Just as businesses must purchase the goods and services they need to keep their plants running and their customers satisfied, so must governments. However, there are some key differences between the ways governments and businesses obtain these items. First, all government procurement must be done within a strict code of laws and rules. Second, governments typically need to purchase items and services in larger quantity than businesses, so they often demand more from their vendors. Despite these drawbacks, many suppliers are eager to work with governments around the world in order to provide them with the necessities they need to keep their respective countries running smoothly.
Government procurement is not a task that can be taken lightly; it is simply one of the most important responsibilities in any country's leadership. For example, if governments cannot procure the proper food rations for their soldiers, thousands of young men and women could face starvation while they are defending the country. Likewise, if governments cannot purchase all of the equipment and materials needed to hold elections, the entire voting process could be delayed or disrupted. Practically everything governments provide to its citizens relies on some type of procurement. From the materials used to repave the roads to the teachers who work in the public schools, all of these things require strategic procurement practices.
Handling government procurement provides a number of benefits for both the buyers and sellers. First, all government purchases must be done in the open and in an arena that provides plentiful competition, at least in the United States. Other governments deal with procurement in different ways, but for the sake of this we will focus on the US method.
Because the procurement activities are open to competition, prices on the goods and services are usually lower.
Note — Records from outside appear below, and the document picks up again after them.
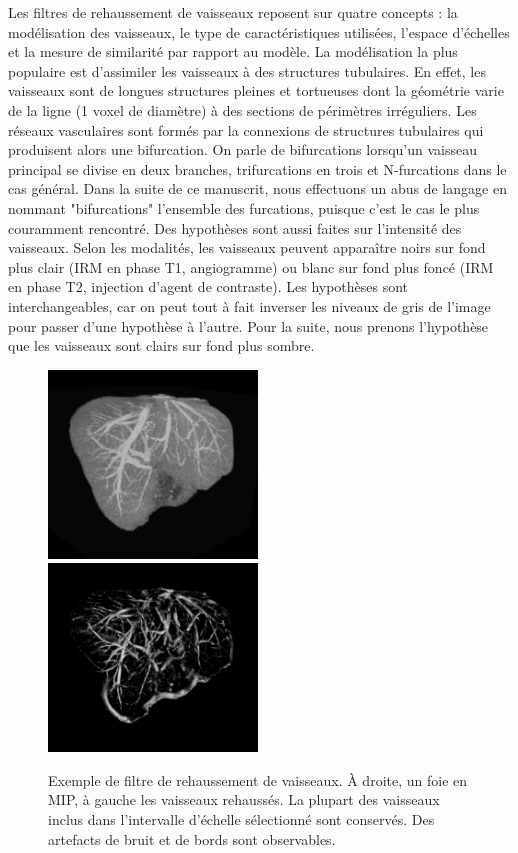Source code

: Les filtres de rehaussement de vaisseaux reposent sur quatre concepts : la modélisation des vaisseaux, le type de caractéristiques utilisées, l'espace d'échelles et la mesure de similarité par rapport au modèle. La modélisation la plus populaire est d'assimiler les vaisseaux à des structures tubulaires. En effet, les vaisseaux sont de longues structures pleines et tortueuses dont la géométrie varie de la ligne (1 voxel de diamètre) à des sections de périmètres irréguliers. Les réseaux vasculaires sont formés par la connexions de structures tubulaires qui produisent alors une bifurcation. On parle de  bifurcations lorsqu'un vaisseau principal se divise en deux branches, trifurcations en trois et N-furcations dans le cas général. Dans la suite de ce manuscrit, nous effectuons un abus de langage en nommant "bifurcations" l'ensemble des furcations, puisque c'est le cas le plus couramment rencontré. Des hypothèses sont aussi faites sur l'intensité des vaisseaux. Selon les modalités, les vaisseaux peuvent apparaître noirs sur fond plus clair (IRM en phase T1, angiogramme) ou blanc sur fond plus foncé (IRM en phase T2, injection d'agent de contraste). Les hypothèses sont interchangeables, car on peut tout à fait inverser les niveaux de gris de l'image pour passer d'une hypothèse à l'autre. Pour la suite, nous prenons l'hypothèse que les vaisseaux sont clairs sur fond plus sombre.

\begin{figure}[h]
  \centering
  \includegraphics[height=5cm]{Images/enhancement_part1.png}
  \includegraphics[height=5cm]{Images/enhancement_part2.png}
  \caption{Exemple de filtre de rehaussement de vaisseaux. À droite, un foie en MIP, à gauche les vaisseaux rehaussés. La plupart des vaisseaux inclus dans l'intervalle d'échelle sélectionné sont conservés. Des artefacts de bruit et de bords sont observables.}
  \label{fig:exemple_vesselness}
\end{figure}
The government agents handling the purchasing decisions will also be able to select the most qualified vendor with confidence because they will be able to compare multiple sellers, instead of only having to choose between one or two. Otherwise, the government may end up overpaying for shoddy services and goods.
Vendors also benefit from this approach to procurement. Because competition is encouraged, all possible suppliers have a chance at earning the coveted government contract. Additionally, because of that same competition, a vendor who does work for the government also enhances its own reputation among other potential, non-government customers.
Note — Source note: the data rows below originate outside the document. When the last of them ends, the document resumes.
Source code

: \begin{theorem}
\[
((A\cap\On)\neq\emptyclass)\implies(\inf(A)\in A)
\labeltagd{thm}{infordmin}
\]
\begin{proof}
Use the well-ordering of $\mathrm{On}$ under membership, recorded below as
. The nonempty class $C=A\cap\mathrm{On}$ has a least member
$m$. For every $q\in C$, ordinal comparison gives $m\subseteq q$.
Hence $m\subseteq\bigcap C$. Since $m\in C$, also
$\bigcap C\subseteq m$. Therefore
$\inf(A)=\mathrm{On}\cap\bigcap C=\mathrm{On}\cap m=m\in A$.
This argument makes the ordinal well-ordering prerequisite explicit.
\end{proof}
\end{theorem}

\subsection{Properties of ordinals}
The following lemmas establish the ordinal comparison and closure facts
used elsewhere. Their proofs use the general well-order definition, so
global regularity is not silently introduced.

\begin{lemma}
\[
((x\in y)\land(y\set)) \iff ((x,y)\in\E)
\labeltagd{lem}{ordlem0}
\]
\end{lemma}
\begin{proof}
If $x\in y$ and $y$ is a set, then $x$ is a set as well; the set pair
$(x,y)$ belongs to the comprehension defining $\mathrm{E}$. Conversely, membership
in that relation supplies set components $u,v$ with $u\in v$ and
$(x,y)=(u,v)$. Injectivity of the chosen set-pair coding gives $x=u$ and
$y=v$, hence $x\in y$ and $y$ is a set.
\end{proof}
Before procurement begins, government purchasers need to be sure to follow some specific best practices to ensure that goods and services they get meet the desired standards. One of those practices is to review the rules and regulations regarding government procurement. These guidelines need to be followed exactly, and those in charge of procurement should be familiar with them. However, those rules should not be set in stone. They should be reviewed and updated as needed regularly so that the regulations do not hinder procurement activities.
Another procurement best practice is to establish the criteria by which to compare bids in advance. Comparisons can be difficult, especially if the quoted prices are in the same range. Having an established set of selection criteria can be useful in narrowing down the prospects. Criteria should include such factors as the completeness of the bid and conformance to conditions. An incomplete bid, for example, may have details left out that will cause the project to cost more in the long run while a failure to prove that the vendor will conform to specific project conditions may demonstrate a supplier who is not trustworthy or dependable. Regardless of the criteria used, the final reasons for the basis of any vendors selection must be documented. Otherwise, claims of bias or favoritism in the selection process could be made against the government, thus undermining the stability of the procurement process and the citizens' trust in their leadership.
One of the main trends in government procurement is heavy use of eprocurement, or electronic purchasing. Many government agencies have been able to purchase goods and services much more quickly and cost effectively using these practices.